━━━━━ Input records
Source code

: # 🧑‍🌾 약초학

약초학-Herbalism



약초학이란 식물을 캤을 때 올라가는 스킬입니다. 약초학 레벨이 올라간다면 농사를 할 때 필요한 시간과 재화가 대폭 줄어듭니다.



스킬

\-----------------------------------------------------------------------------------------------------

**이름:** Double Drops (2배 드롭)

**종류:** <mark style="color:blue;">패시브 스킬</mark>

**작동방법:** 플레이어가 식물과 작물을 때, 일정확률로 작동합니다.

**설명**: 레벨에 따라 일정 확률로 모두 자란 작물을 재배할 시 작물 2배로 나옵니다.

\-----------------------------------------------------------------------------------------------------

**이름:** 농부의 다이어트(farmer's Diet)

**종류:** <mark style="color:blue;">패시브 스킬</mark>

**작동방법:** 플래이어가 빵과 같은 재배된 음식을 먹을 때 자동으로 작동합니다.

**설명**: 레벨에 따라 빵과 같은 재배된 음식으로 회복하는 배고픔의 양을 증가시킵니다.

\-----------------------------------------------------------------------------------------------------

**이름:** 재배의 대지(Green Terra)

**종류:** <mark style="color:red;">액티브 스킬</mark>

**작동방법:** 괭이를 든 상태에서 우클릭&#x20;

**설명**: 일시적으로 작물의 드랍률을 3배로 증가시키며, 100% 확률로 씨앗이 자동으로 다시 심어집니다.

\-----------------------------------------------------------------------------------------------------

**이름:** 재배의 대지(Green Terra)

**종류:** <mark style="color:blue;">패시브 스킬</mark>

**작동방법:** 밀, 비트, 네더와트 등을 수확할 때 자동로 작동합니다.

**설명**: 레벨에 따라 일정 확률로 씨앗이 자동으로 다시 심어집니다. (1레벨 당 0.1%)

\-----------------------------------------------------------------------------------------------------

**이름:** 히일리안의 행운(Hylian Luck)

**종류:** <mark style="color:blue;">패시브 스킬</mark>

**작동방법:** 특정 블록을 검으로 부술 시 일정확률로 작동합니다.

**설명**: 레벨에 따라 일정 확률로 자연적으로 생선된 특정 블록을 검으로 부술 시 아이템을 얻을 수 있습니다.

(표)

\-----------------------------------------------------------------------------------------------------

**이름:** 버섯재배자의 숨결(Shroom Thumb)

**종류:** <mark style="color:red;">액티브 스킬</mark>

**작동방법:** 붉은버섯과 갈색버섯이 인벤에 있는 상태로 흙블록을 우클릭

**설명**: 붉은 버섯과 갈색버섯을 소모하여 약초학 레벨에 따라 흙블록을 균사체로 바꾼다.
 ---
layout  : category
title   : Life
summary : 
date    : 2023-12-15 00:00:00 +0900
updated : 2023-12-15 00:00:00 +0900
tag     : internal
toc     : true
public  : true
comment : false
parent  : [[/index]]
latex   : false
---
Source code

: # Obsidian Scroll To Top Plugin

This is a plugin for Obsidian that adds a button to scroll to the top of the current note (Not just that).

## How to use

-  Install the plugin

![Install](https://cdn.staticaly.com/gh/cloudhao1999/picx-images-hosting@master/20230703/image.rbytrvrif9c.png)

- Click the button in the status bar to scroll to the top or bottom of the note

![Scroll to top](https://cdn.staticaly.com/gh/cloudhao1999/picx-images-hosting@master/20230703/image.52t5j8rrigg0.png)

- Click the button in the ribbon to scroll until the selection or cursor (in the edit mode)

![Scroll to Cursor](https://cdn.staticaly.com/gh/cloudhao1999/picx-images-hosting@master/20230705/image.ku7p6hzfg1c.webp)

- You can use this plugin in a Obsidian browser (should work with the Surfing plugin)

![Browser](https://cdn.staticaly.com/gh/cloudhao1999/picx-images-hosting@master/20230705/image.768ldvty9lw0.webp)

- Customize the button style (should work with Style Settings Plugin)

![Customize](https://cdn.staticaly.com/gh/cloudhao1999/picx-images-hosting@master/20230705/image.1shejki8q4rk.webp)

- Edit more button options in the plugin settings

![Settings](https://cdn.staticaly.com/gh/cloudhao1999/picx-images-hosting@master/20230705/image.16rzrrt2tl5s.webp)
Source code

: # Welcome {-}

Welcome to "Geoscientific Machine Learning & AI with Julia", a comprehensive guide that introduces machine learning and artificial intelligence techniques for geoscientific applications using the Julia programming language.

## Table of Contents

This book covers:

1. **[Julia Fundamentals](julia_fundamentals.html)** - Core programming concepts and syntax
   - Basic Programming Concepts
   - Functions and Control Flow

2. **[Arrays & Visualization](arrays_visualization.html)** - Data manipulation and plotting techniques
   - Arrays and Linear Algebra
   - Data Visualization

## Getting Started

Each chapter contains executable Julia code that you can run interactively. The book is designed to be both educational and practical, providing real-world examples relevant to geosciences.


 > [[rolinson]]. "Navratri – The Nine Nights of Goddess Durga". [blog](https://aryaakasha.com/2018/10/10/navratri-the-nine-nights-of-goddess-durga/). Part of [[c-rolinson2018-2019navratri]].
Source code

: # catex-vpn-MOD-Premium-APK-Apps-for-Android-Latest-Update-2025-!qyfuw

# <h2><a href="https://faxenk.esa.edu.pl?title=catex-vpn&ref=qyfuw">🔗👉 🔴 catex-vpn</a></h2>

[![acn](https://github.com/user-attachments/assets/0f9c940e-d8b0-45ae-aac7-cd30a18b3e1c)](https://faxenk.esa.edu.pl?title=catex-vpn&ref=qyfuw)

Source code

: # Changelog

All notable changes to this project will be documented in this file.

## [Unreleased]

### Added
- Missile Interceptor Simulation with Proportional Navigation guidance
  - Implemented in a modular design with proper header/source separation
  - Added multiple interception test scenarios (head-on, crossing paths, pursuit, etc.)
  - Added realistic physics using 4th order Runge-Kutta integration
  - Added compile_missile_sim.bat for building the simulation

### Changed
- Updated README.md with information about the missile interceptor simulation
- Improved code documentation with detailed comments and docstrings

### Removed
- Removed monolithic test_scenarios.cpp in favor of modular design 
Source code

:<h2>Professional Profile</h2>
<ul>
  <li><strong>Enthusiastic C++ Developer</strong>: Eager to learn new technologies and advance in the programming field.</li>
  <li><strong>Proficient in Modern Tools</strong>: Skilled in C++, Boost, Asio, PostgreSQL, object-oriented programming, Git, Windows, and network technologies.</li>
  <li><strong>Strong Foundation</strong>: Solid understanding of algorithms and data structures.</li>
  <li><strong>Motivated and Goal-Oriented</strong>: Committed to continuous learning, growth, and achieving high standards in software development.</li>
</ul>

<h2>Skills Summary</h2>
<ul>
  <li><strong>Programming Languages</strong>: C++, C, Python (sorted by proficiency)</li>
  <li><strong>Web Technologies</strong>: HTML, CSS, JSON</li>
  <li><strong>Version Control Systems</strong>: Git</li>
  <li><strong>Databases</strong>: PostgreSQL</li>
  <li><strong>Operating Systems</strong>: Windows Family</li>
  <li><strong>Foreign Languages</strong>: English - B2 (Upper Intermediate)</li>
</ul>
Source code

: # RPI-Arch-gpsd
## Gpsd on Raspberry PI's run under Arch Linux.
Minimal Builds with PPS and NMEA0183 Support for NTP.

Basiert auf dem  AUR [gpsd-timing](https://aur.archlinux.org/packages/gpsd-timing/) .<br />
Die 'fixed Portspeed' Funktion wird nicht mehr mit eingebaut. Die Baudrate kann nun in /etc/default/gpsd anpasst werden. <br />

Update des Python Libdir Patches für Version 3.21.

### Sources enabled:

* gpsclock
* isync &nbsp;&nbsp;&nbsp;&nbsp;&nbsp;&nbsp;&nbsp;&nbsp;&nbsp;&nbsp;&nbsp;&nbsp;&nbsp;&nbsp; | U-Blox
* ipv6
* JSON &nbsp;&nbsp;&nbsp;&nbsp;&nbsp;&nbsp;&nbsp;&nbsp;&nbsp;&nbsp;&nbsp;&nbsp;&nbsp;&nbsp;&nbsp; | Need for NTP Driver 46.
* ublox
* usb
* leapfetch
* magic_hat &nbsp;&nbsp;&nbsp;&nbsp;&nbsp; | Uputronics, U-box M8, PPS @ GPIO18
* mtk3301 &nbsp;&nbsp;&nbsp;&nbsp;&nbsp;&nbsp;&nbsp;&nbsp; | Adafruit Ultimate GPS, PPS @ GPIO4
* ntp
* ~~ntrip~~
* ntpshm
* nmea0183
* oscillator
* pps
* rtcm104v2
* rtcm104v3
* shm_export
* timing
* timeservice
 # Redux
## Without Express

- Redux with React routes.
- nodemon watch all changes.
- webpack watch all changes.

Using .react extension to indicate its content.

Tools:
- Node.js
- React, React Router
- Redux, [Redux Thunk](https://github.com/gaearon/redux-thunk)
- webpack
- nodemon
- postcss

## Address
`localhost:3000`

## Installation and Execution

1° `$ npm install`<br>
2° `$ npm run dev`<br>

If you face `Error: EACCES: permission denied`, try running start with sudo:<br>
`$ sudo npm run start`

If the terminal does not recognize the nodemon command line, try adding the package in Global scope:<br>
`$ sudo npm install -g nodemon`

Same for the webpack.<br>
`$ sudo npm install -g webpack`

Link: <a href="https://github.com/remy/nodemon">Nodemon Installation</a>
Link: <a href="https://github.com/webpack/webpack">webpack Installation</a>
━━━━━━━━━━
**What is expected**
Copy every line from the records above that contains the string "심어집니다".

**Task response**
**설명**: 일시적으로 작물의 드랍률을 3배로 증가시키며, 100% 확률로 씨앗이 자동으로 다시 심어집니다.
**설명**: 레벨에 따라 일정 확률로 씨앗이 자동으로 다시 심어집니다. (1레벨 당 0.1%)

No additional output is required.